Three large-scale campaigns focused Docker Hub customers, planting hundreds of thousands of repositories that pushed malware and phishing websites since early 2021.
As JFrog safety researchers discovered, round 20% of the 15 million repositories hosted by Docker Hub contained malicious content material, starting from spam to harmful malware and phishing websites.Â
The researchers found nearly 4.6 million repositories containing no Docker photos—which could not be run utilizing a Kubernetes cluster or a Docker engine—and linked roughly 2.81 million to 3 massive malicious campaigns.Â
Every of those campaigns used totally different ways to create and distribute the malicious repositories. The “Downloader” and “eBook Phishing” campaigns created faux repositories in batches, whereas the “Website SEO” marketing campaign created a number of repositories day by day and used a single person per repository.
The “Downloader” marketing campaign contained robotically generated texts with web optimization textual content selling pirated content material or cheats for video video games and hyperlinks to the software program.
“This campaign operated in two distinct rounds (circa 2021 and 2023), and both rounds used exactly the same malicious payload, a malicious executable that most antivirus engines detect as a generic Trojan,” mentioned JFrog.
When executed, the malware payload it pushed shows an set up dialog that asks the person to obtain and set up the marketed software program. Nevertheless, it can obtain all of the malicious binaries from the supply as a substitute and schedule their persistent execution on the now compromised system.

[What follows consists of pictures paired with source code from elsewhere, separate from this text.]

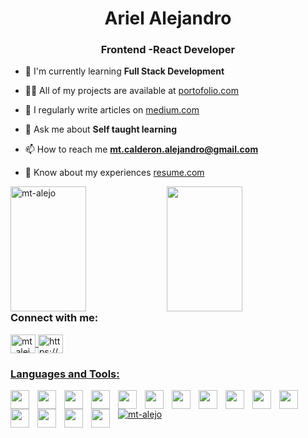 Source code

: <h1 align="center">Ariel Alejandro</h1>
<h3 align="center">Frontend -React Developer</h3>

- 🌱 I'm currently learning **Full Stack Development** 
- 👨‍💻 All of my projects
are available at [portofolio.com](portofolio.com) 
- 📝 I regularly write
articles on [medium.com](medium.com) 
- 💬 Ask me about **Self taught learning**

- 📫 How to reach me **mt.calderon.alejandro@gmail.com** 
- 📄 Know about my
experiences [resume.com](resume.com)


<img
align="left"
width="49%"
height="200"
src="https://github-readme-streak-stats.herokuapp.com/?user=mt-alejo&"
alt="mt-alejo"
/>

<img
align="left"
width="49%"
height="200"
src="https://thumbs.gfycat.com/CalmKeyEidolonhelvum-max-1mb.gif"
alt=""
/>


<h3>Connect with me:</h3>
<p>
<a href="https://twitter.com/mt_alejo_" target="blank"
><img
align="center"
src="https://raw.githubusercontent.com/rahuldkjain/github-profile-readme-generator/master/src/images/icons/Social/twitter.svg"
alt="mt_alejo_"
height="30"
width="40" />
<a
href="https://linkedin.com/in/https://www.linkedin.com/in/alejandro-calderon-72b662233/"
target="blank"
><img
align="center"
src="https://raw.githubusercontent.com/rahuldkjain/github-profile-readme-generator/master/src/images/icons/Social/linked-in-alt.svg"
alt="https://www.linkedin.com/in/alejandro-calderon-72b662233/"
height="30"
width="40"
/>

<h3 align="left">Languages and Tools:</h3>

<div align="left">
<img
  align="left"
  width="30px"
  style="padding-right: 10px"
  src="https://cdn.jsdelivr.net/gh/devicons/devicon/icons/vscode/vscode-original.svg"
/>

<img
  align="left"
  width="30px"
  style="padding-right: 10px"
  src="https://cdn.jsdelivr.net/gh/devicons/devicon/icons/html5/html5-plain.svg"
/>
<img
  align="left"
  width="30px"
  style="padding-right: 10px"
  src="https://cdn.jsdelivr.net/gh/devicons/devicon/icons/css3/css3-plain.svg"
/>

<img
  align="left"
  width="30px"
  style="padding-right: 10px"
  src="https://cdn.jsdelivr.net/gh/devicons/devicon/icons/javascript/javascript-original.svg"
/>

<img
  align="left"
  width="30px"
  style="padding-right: 10px"
  src="https://cdn.jsdelivr.net/gh/devicons/devicon/icons/git/git-original.svg"
/>
<img
  align="left"
  width="30px"
  style="padding-right: 10px"
  src="https://cdn.jsdelivr.net/gh/devicons/devicon/icons/bash/bash-original.svg"
/>

<img
  align="left"
  width="30px"
  style="padding-right: 10px"
  src="https://cdn.jsdelivr.net/gh/devicons/devicon/icons/linux/linux-original.svg"
/>
<img
  align="left"
  width="30px"
  style="padding-right: 10px"
  src="https://cdn.jsdelivr.net/gh/devicons/devicon/icons/tailwindcss/tailwindcss-plain.svg"
/>

<img
  align="left"
  width="30px"
  style="padding-right: 10px"
  src="https://cdn.jsdelivr.net/gh/devicons/devicon/icons/npm/npm-original-wordmark.svg"
/>

<img
  align="left"
  width="30px"
  style="padding-right: 10px"
  src="https://cdn.jsdelivr.net/gh/devicons/devicon/icons/webpack/webpack-original.svg"
/>

<img
  align="left"
  width="30px"
  style="padding-right: 10px"
  src="https://cdn.jsdelivr.net/gh/devicons/devicon/icons/react/react-original-wordmark.svg"
/>

<img
  align="left"
  width="30px"
  style="padding-right: 10px"
  src="https://cdn.jsdelivr.net/gh/devicons/devicon/icons/nextjs/nextjs-line.svg"
/>
<img
  align="left"
  width="30px"
  style="padding-right: 10px"
  src="https://cdn.jsdelivr.net/gh/devicons/devicon/icons/nodejs/nodejs-original.svg"
/>

<img
  align="left"
  width="30px"
  style="padding-right: 10px"
  src="https://cdn.jsdelivr.net/gh/devicons/devicon/icons/express/express-original-wordmark.svg"
/>

<img
  align="left"
  width="30px"
  style="padding-right: 10px"
  src="https://cdn.jsdelivr.net/gh/devicons/devicon/icons/mongodb/mongodb-plain.svg"
/>
</div>
<img
align="center"
src="https://github-readme-stats.vercel.app/api?username=mt-alejo&show_icons=true&locale=en"
alt="mt-alejo"
/> </a
></a>
</p>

JFrog suspects that this can be half of a bigger malware operation, which might contain adware or monetization schemes that concentrate on units contaminated after putting in third-party software program.

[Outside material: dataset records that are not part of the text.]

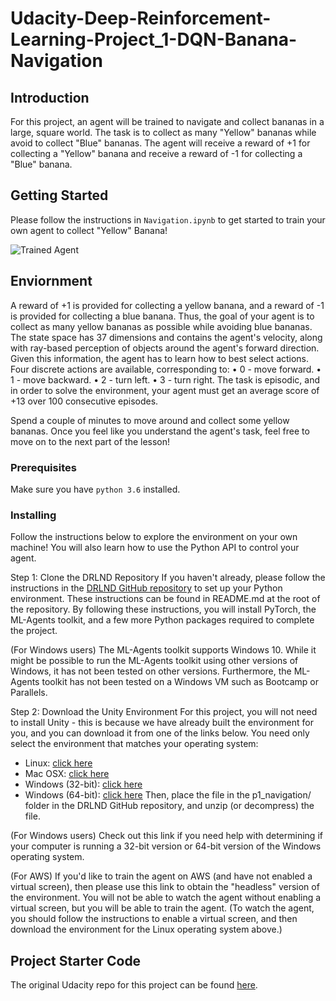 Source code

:# Udacity-Deep-Reinforcement-Learning-Project_1-DQN-Banana-Navigation
[//]: # (Image References)

[image1]: https://user-images.githubusercontent.com/10624937/42135619-d90f2f28-7d12-11e8-8823-82b970a54d7e.gif "Trained Agent"

## Introduction
For this project, an agent will be trained to navigate and collect bananas in a large, square world.  The task is to collect as many "Yellow" bananas while avoid to collect "Blue" bananas.  The agent will receive a reward of +1 for collecting a "Yellow" banana and receive a reward of -1 for collecting a "Blue" banana.

## Getting Started
Please follow the instructions in `Navigation.ipynb` to get started to train your own agent to collect "Yellow" Banana!

![Trained Agent][image1]

## Enviornment
A reward of +1 is provided for collecting a yellow banana, and a reward of -1 is provided for collecting a blue banana. Thus, the goal of your agent is to collect as many yellow bananas as possible while avoiding blue bananas.
The state space has 37 dimensions and contains the agent's velocity, along with ray-based perception of objects around the agent's forward direction. Given this information, the agent has to learn how to best select actions. Four discrete actions are available, corresponding to:
•	0 - move forward.
•	1 - move backward.
•	2 - turn left.
•	3 - turn right.
The task is episodic, and in order to solve the environment, your agent must get an average score of +13 over 100 consecutive episodes.

Spend a couple of minutes to move around and collect some yellow bananas. Once you feel like you understand the agent's task, feel free to move on to the next part of the lesson!

### Prerequisites
Make sure you have `python 3.6` installed.

### Installing
Follow the instructions below to explore the environment on your own machine! You will also learn how to use the Python API to control your agent.

Step 1: Clone the DRLND Repository
If you haven't already, please follow the instructions in the [DRLND GitHub repository](https://github.com/udacity/deep-reinforcement-learning#dependencies) to set up your Python environment. These instructions can be found in README.md at the root of the repository. By following these instructions, you will install PyTorch, the ML-Agents toolkit, and a few more Python packages required to complete the project.

(For Windows users) The ML-Agents toolkit supports Windows 10. While it might be possible to run the ML-Agents toolkit using other versions of Windows, it has not been tested on other versions. Furthermore, the ML-Agents toolkit has not been tested on a Windows VM such as Bootcamp or Parallels.

Step 2: Download the Unity Environment
For this project, you will not need to install Unity - this is because we have already built the environment for you, and you can download it from one of the links below. You need only select the environment that matches your operating system:

- Linux: [click here](https://s3-us-west-1.amazonaws.com/udacity-drlnd/P1/Banana/Banana_Linux.zip)
- Mac OSX: [click here](https://s3-us-west-1.amazonaws.com/udacity-drlnd/P1/Banana/Banana.app.zip)
- Windows (32-bit): [click here](https://s3-us-west-1.amazonaws.com/udacity-drlnd/P1/Banana/Banana_Windows_x86.zip)
- Windows (64-bit): [click here](https://s3-us-west-1.amazonaws.com/udacity-drlnd/P1/Banana/Banana_Windows_x86_64.zip)
Then, place the file in the p1_navigation/ folder in the DRLND GitHub repository, and unzip (or decompress) the file.

(For Windows users) Check out this link if you need help with determining if your computer is running a 32-bit version or 64-bit version of the Windows operating system.

(For AWS) If you'd like to train the agent on AWS (and have not enabled a virtual screen), then please use this link to obtain the "headless" version of the environment. You will not be able to watch the agent without enabling a virtual screen, but you will be able to train the agent. (To watch the agent, you should follow the instructions to enable a virtual screen, and then download the environment for the Linux operating system above.)

## Project Starter Code
The original Udacity repo for this project can be found [here](https://github.com/udacity/deep-reinforcement-learning/tree/master/p1_navigation).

​The “eBook Phishing” marketing campaign created practically 1,000,000 repositories providing free eBook downloads and containing randomly generated descriptions and obtain URLs. After promising a full free model of an eBook, the web site redirects the targets to a phishing touchdown web page asking them to enter their bank card data.

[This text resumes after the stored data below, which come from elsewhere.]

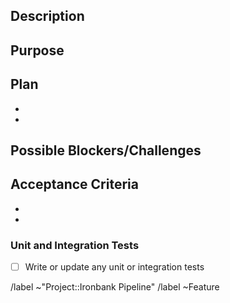 <!-- This template is **ONLY** used for feature requests. Bug reporting or pipeline enhancement issues should use the other template options for issue submission. -->

## Description

<!--- What feature should be implemented in the pipeline? -->

## Purpose

<!--- If it is not obvious, state what purpose this new feature would serve if implemented -->

## Plan

<!--- What needs to be done in order to implement the new feature? How do we test if implementation is successful? -->

-
-

## Possible Blockers/Challenges

<!--- Are there any potential blockers or challenges associated with implementing this new feature? -->

## Acceptance Criteria

<!--- What is the acceptance criteria for this new feature? -->

-
-

### Unit and Integration Tests

- [ ] Write or update any unit or integration tests

/label ~"Project::Ironbank Pipeline"
/label ~Feature
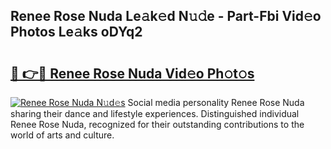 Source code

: ## Renee Rose Nuda Le𝚊k𝚎d N𝚞𝚍e - Part-Fbi Vid𝚎o Photos Le𝚊ks oDYq2

# <h2><a href="http://fbb5xg.evod.top/?m=Renee+Rose+Nuda">🔗 👉🔴 Renee Rose Nuda Vid𝚎o Ph𝚘t𝚘s</a></h2>

[![Renee Rose Nuda N𝚞d𝚎s](https://i.imgur.com/8V9OHl7.gif)](http://fbb5xg.evod.top/?m=Renee+Rose+Nuda)
Social media personality Renee Rose Nuda sharing their dance and lifestyle experiences. Distinguished individual Renee Rose Nuda, recognized for their outstanding contributions to the world of arts and culture.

Not like the earlier two campaigns, the “Website SEO” marketing campaign’s intention is unclear. Whereas the content material is generally innocent, all repositories have the identical title: “website.”
“It is possible that the campaign was used as some sort of a stress test before enacting the truly malicious campaigns,” mentioned JFrog.
Along with the big campaigns, smaller repositories with lower than 1000 packages have been created in different campaigns, primarily specializing in pushing spam and web optimization content material.
JFrog alerted the Docker safety staff of their findings, which included 3.2 million repositories suspected of internet hosting malicious or undesirable content material. Docker has since eliminated all of the repositories from Docker Hub.
“Unlike typical attacks targeting developers and organizations directly, the attackers in this case tried to leverage Docker Hub’s platform credibility, making it more difficult to identify the phishing and malware installation attempts,” JFrog added.
“Almost three million malicious repositories, some of them active for over three years highlight the attackers’ continued misuse of the Docker Hub platform and the need for constant moderation on such platforms.”